- _TASK DIRECTIONS_
Look through the listing below for the string "info". Show each line where it occurs.

- _PROVIDED MATERIAL_
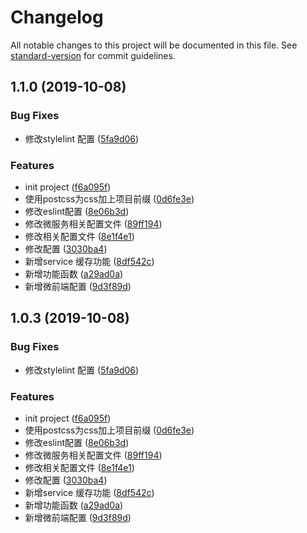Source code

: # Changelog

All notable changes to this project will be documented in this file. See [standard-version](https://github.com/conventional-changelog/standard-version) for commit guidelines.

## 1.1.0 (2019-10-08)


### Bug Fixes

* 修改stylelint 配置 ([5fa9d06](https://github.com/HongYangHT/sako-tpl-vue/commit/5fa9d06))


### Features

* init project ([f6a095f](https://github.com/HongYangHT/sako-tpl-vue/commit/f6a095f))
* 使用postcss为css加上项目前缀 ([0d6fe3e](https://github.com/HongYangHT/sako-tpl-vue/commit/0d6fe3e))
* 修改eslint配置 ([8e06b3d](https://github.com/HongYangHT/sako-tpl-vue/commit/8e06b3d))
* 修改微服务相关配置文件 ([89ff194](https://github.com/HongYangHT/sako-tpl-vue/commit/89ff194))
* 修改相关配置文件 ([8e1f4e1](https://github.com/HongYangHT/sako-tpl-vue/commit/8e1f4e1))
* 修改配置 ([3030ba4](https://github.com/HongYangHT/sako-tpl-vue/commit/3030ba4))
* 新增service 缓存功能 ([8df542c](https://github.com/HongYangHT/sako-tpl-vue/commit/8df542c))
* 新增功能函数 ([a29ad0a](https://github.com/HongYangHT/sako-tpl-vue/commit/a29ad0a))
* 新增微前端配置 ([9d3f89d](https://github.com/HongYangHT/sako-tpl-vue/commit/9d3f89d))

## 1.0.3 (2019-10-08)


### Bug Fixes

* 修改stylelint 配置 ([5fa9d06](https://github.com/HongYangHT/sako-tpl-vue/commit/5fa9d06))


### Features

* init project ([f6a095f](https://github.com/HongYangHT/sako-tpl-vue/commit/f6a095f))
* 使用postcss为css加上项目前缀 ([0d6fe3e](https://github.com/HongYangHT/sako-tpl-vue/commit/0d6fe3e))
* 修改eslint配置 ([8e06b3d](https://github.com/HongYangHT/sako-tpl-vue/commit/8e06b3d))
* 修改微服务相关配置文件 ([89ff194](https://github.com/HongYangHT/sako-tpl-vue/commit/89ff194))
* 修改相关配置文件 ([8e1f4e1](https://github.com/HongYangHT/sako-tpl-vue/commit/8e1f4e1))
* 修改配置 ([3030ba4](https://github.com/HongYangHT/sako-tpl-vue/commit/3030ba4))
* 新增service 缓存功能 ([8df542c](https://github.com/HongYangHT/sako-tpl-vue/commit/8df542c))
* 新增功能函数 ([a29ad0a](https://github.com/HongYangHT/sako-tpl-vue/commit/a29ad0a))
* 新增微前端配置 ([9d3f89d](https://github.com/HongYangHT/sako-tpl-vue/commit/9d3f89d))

--

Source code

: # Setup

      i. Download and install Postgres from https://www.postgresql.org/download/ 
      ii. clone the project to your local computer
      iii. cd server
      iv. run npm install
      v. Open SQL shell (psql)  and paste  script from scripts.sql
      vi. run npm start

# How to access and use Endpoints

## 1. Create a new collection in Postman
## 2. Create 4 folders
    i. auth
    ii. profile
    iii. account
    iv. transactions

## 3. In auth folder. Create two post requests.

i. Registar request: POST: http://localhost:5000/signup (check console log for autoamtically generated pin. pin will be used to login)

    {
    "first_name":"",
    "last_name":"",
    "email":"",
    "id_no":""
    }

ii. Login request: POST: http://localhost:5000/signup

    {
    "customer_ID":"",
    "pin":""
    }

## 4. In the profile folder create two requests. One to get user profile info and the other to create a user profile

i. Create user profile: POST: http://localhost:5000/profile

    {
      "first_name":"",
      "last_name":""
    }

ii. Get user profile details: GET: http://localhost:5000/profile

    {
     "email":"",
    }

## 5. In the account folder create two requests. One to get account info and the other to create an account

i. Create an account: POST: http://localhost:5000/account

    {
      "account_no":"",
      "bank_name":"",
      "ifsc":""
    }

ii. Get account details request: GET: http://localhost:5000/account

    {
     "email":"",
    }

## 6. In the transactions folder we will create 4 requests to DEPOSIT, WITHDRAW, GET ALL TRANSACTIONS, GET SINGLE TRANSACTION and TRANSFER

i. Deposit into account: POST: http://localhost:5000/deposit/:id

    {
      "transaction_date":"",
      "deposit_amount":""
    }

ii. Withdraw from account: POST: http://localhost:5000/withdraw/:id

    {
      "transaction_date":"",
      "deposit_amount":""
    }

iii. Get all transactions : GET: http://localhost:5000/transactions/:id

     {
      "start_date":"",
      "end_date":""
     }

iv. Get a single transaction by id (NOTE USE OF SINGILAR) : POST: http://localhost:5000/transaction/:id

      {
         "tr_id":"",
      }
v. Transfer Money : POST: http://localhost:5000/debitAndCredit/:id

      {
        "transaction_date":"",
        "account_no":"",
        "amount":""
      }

* * *

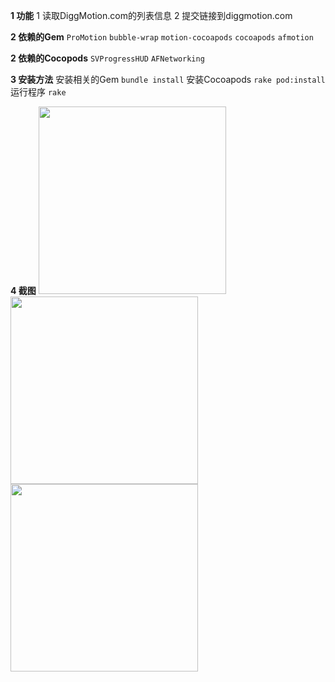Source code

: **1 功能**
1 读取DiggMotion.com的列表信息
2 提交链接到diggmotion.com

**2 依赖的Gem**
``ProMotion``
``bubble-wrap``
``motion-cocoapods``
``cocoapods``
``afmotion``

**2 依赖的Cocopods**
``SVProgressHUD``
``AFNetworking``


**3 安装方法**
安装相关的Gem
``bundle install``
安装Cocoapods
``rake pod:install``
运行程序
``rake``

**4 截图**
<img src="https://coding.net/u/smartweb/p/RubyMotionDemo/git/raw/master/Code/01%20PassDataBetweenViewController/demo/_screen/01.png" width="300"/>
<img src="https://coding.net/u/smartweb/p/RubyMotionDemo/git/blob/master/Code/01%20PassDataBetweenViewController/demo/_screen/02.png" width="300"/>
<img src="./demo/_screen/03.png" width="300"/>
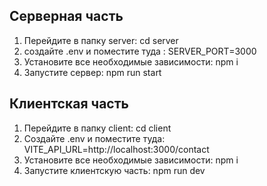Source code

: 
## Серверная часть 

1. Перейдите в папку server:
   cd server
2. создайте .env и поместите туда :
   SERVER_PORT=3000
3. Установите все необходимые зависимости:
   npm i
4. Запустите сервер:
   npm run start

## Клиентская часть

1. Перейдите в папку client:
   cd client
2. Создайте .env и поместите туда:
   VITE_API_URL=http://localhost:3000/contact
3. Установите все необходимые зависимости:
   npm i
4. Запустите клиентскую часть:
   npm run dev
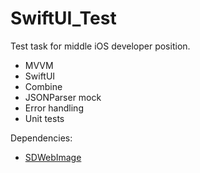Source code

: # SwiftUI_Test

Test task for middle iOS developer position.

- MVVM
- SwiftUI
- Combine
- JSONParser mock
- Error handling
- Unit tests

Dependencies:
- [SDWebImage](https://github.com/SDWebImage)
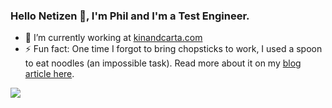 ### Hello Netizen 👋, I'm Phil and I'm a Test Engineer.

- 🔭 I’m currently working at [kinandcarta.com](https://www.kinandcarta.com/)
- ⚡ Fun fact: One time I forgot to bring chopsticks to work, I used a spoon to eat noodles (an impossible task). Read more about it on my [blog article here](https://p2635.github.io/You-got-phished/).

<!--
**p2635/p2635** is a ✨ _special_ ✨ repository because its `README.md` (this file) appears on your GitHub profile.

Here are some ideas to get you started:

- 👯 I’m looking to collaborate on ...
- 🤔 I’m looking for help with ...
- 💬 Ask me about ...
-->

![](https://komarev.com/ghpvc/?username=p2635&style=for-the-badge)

- _OUTPUT OF THE TASK_
## 4. In the profile folder create two requests. One to get user profile info and the other to create a user profile
## 5. In the account folder create two requests. One to get account info and the other to create an account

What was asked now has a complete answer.